最近はこの締め切りが来る度、1カ月って早いなぁと思う日々です。今回は、7月期の月9ドラマ『監察医 朝顔』の主題歌として流れていた、シンガーソングライター折坂悠太くんの『朝顔』について。

彼は1989年生まれ、僕が88年なのでほぼ同世代だ。体験してきたヒットチャートも同じだろう、とかいろいろ通ずるものはあるはずなのだが、彼には僕にない感覚がたくさんあるように感じる。それもそのはずで、ロシアやイランなど海外で生活した時期も長かったらしく、そういうことかと納得した。最初に言っておく。僕は彼に嫉妬している。この異国感あふれる歌い方は僕には絶対にできないし、これから日本のポップスを代表するかもしれない才能がとてもまぶしい。でもすごく好きなのだ。演歌? 民謡? 歌い方がとても独特で、歌声だけで日本の古き良き景色が浮かぶ。ただ、それだけじゃなくて、しっかり現代的でもある。古くないのだ。
まずは、昨年リリースの『逢引』を例に彼の魅力をひもといていこう。この曲で彼は、ポップスには普通入らないであろう、芝居の舞台上から投げかけるような独特な語りや、民謡感あるフェイクを入れている。そして素晴らしいのが、サビでのロングトーン。「歌います、こうです!歌います、こうです!」と叫んだ後のシャバダバから始まるフェイクからのメロで、なぜか泣きそうになる。聴いたことのない構成なのだ。こんなメロディーの作り方があったんだとハッとした。でも、これを僕がやったら奇をてらったようにしかならないと思う。彼の深みのある声だから成立する展開だ。日本人の根底にある感性を刺激するような懐かしさがありつつも、そこに異国感が混じることで、どこか新しくもあるのが折坂くんの歌なのだ。

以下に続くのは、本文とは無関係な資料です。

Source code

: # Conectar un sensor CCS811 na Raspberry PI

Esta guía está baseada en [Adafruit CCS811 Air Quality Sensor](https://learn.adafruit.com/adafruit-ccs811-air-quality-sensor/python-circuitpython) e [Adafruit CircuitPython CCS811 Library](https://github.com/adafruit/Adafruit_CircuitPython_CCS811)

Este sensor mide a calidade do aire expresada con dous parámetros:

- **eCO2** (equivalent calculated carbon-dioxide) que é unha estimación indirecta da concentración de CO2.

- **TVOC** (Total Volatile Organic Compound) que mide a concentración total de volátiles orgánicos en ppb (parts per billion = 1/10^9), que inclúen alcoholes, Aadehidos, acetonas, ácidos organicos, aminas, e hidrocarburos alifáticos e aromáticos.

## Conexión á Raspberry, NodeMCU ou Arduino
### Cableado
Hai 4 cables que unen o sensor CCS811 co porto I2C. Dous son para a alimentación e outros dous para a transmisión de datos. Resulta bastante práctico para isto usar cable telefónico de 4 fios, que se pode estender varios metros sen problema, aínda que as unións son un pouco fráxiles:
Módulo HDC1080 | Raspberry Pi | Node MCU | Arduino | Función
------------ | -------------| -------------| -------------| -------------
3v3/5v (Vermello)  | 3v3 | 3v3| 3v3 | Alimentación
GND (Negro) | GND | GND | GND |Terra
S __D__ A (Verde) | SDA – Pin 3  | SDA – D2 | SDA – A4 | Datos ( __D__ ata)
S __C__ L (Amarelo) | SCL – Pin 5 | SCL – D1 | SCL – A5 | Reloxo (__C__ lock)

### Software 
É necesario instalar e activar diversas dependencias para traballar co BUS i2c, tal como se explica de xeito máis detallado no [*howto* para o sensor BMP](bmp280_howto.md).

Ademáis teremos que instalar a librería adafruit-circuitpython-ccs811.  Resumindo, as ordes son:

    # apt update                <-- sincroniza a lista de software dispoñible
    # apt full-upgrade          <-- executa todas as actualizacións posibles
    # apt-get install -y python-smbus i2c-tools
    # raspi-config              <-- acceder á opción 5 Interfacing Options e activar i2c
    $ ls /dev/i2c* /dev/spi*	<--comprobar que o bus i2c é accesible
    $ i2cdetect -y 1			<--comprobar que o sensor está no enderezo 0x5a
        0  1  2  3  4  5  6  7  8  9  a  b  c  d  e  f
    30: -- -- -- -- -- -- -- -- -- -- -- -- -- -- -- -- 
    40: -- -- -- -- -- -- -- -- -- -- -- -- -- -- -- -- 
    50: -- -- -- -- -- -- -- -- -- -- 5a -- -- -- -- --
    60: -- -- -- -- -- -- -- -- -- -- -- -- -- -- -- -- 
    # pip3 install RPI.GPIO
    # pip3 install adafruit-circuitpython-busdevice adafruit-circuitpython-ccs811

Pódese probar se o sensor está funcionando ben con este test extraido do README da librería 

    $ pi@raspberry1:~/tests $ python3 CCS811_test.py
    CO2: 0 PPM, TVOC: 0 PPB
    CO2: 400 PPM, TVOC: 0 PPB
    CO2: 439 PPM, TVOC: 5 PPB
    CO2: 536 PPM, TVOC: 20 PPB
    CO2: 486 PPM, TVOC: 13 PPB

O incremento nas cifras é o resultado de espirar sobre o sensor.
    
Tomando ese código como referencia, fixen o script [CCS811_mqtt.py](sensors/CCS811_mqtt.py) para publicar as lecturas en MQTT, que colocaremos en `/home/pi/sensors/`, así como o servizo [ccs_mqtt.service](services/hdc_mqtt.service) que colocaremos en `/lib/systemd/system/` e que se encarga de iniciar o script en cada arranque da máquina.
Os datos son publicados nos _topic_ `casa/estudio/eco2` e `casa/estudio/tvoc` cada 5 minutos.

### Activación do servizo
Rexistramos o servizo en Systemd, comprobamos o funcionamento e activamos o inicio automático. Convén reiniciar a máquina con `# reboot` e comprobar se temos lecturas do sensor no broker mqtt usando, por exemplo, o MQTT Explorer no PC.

その部分に関しては、サザンオールスターズと似ているところがあると思っている。彼らもメロディーに懐かしさと新しさが常に同居しており、そこに桑田(佳祐)さんの独特な歌声が乗ることで、聴いていてとても不思議な気分になるのだ。しかもサザンの場合、よく聴くと一部が英語詞になっていたりして、日本語詞との同居にも新しさを感じたりする。『HOTEL PACIFIC』のサビの「灼けたSun-Tannedの肌に」の部分なんかがそうだ。この独特な語感が癖になる。
ユーミン(松任谷由実)さんにもその感覚はあって、ポップスの世界で長くトップを走り続けるアーティストに共通するものなのだと思う。「懐かしくも新しい」、これがポップスにおいて最も必要な感覚だと先輩方が教えてくれているのだ。“懐かしい”ものは過去の記憶や感覚を思い出させるため、スッと自然に入ってくる。ただその中に“新しさ”があれば、自分の中に留めておきたくなる。「自分の感覚を育ててくれるかもしれない」と本能的に感じるからだろう。そうやって名曲は長く愛されていく。
普通の曲ではありえない終わり方
そしてやっと(笑)、今回の1曲『朝顔』の話。ピアノバラードの今作は、とにかくその“終わり方”が素晴らしい。「ほら今に咲く、花!」できれいに終わるかと思いきやビートが変わり、祭囃子(ばやし)のような雰囲気となった後に掛け合いがあって突然終わる。ただ、こんな展開がくるとは全く予想できないため、「懐かしいけど新しい」という感覚になるのだ。そしてこの曲は、歌詞の最後にある「そりゃ上々」というワードだけで語れてしまうというか、こんな曲だったんだとちゃんと思える。シンプルな一言だけど、それを普通に入れないあたりが折坂くんのすごさであり、まねできないところだ。こんな終わり方をされたら、もう1回聴いてしまう。音数も少ないから歌もちゃんと真っすぐに入ってくる。声が良ければ音数はそんなにいらないのだ。
彼がスーパーヒット曲を出すのは時間の問題だと思っている。米津や(星野)源さんの厚い壁を越えるのは彼かもしれない。それくらい稀有(けう)な才能の持ち主。僕も頑張らねばと毎回刺激をもらっています。